● **ABOUT THIS EXERCISE**
Output the lines of the records exactly, from the first through the one containing "we have set". Omit all pictures.

● **DATA IN THIS EXERCISE**
----

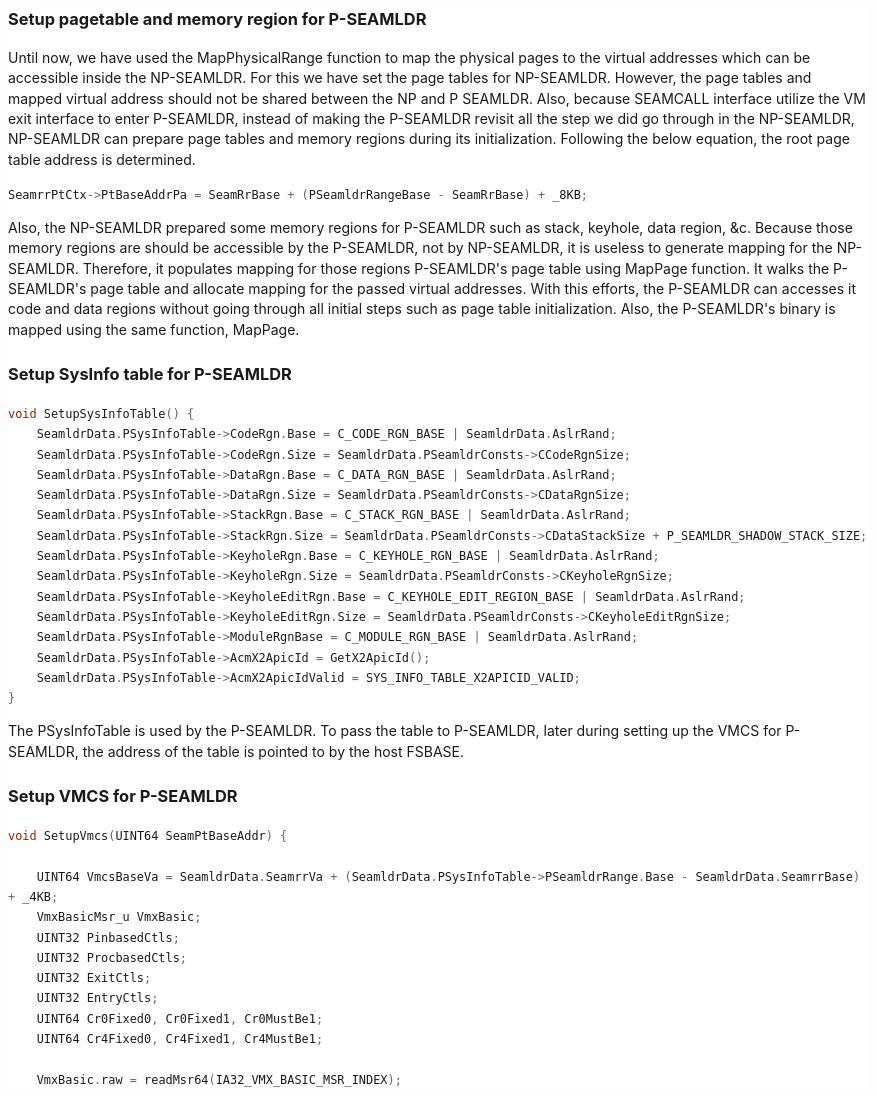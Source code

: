 ### Setup pagetable and memory region for P-SEAMLDR
Until now, we have used the MapPhysicalRange function to map the physical pages
to the virtual addresses which can be accessible inside the NP-SEAMLDR. For this 
we have set the page tables for NP-SEAMLDR. However, the page tables and mapped
virtual address should not be shared between the NP and P SEAMLDR. Also, because
SEAMCALL interface utilize the VM exit interface to enter P-SEAMLDR, instead of 
making the P-SEAMLDR revisit all the step we did go through in the NP-SEAMLDR,
NP-SEAMLDR can prepare page tables and memory regions during its initialization.
Following the below equation, the root page table address is determined. 

```cpp
SeamrrPtCtx->PtBaseAddrPa = SeamRrBase + (PSeamldrRangeBase - SeamRrBase) + _8KB;
```

Also, the NP-SEAMLDR prepared some memory regions for P-SEAMLDR such as stack, 
keyhole, data region, &c. Because those memory regions are should be accessible 
by the P-SEAMLDR, not by NP-SEAMLDR, it is useless to generate mapping for the 
NP-SEAMLDR. Therefore, it populates mapping for those regions P-SEAMLDR's page
table using MapPage function. It walks the P-SEAMLDR's page table and allocate
mapping for the passed virtual addresses. With this efforts, the P-SEAMLDR can 
accesses it code and data regions without going through all initial steps such 
as page table initialization. Also, the P-SEAMLDR's binary is mapped using the 
same function, MapPage.

### Setup SysInfo table for P-SEAMLDR
```cpp
void SetupSysInfoTable() {
    SeamldrData.PSysInfoTable->CodeRgn.Base = C_CODE_RGN_BASE | SeamldrData.AslrRand;
    SeamldrData.PSysInfoTable->CodeRgn.Size = SeamldrData.PSeamldrConsts->CCodeRgnSize;
    SeamldrData.PSysInfoTable->DataRgn.Base = C_DATA_RGN_BASE | SeamldrData.AslrRand;
    SeamldrData.PSysInfoTable->DataRgn.Size = SeamldrData.PSeamldrConsts->CDataRgnSize;
    SeamldrData.PSysInfoTable->StackRgn.Base = C_STACK_RGN_BASE | SeamldrData.AslrRand;
    SeamldrData.PSysInfoTable->StackRgn.Size = SeamldrData.PSeamldrConsts->CDataStackSize + P_SEAMLDR_SHADOW_STACK_SIZE;
    SeamldrData.PSysInfoTable->KeyholeRgn.Base = C_KEYHOLE_RGN_BASE | SeamldrData.AslrRand;
    SeamldrData.PSysInfoTable->KeyholeRgn.Size = SeamldrData.PSeamldrConsts->CKeyholeRgnSize;
    SeamldrData.PSysInfoTable->KeyholeEditRgn.Base = C_KEYHOLE_EDIT_REGION_BASE | SeamldrData.AslrRand;
    SeamldrData.PSysInfoTable->KeyholeEditRgn.Size = SeamldrData.PSeamldrConsts->CKeyholeEditRgnSize;
    SeamldrData.PSysInfoTable->ModuleRgnBase = C_MODULE_RGN_BASE | SeamldrData.AslrRand;
    SeamldrData.PSysInfoTable->AcmX2ApicId = GetX2ApicId();
    SeamldrData.PSysInfoTable->AcmX2ApicIdValid = SYS_INFO_TABLE_X2APICID_VALID;
}
```
The PSysInfoTable is used by the P-SEAMLDR. To pass the table to P-SEAMLDR, 
later during setting up the VMCS for P-SEAMLDR, the address of the table is 
pointed to by the host FSBASE. 

### Setup VMCS for P-SEAMLDR
```cpp
void SetupVmcs(UINT64 SeamPtBaseAddr) {

    UINT64 VmcsBaseVa = SeamldrData.SeamrrVa + (SeamldrData.PSysInfoTable->PSeamldrRange.Base - SeamldrData.SeamrrBase) + _4KB;
    VmxBasicMsr_u VmxBasic;
    UINT32 PinbasedCtls;
    UINT32 ProcbasedCtls;
    UINT32 ExitCtls;
    UINT32 EntryCtls;
    UINT64 Cr0Fixed0, Cr0Fixed1, Cr0MustBe1;
    UINT64 Cr4Fixed0, Cr4Fixed1, Cr4MustBe1;

    VmxBasic.raw = readMsr64(IA32_VMX_BASIC_MSR_INDEX);
```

----

● **RESPONSE AREA**
Source code

: ### Setup pagetable and memory region for P-SEAMLDR
Until now, we have used the MapPhysicalRange function to map the physical pages
to the virtual addresses which can be accessible inside the NP-SEAMLDR. For this 
we have set the page tables for NP-SEAMLDR. However, the page tables and mapped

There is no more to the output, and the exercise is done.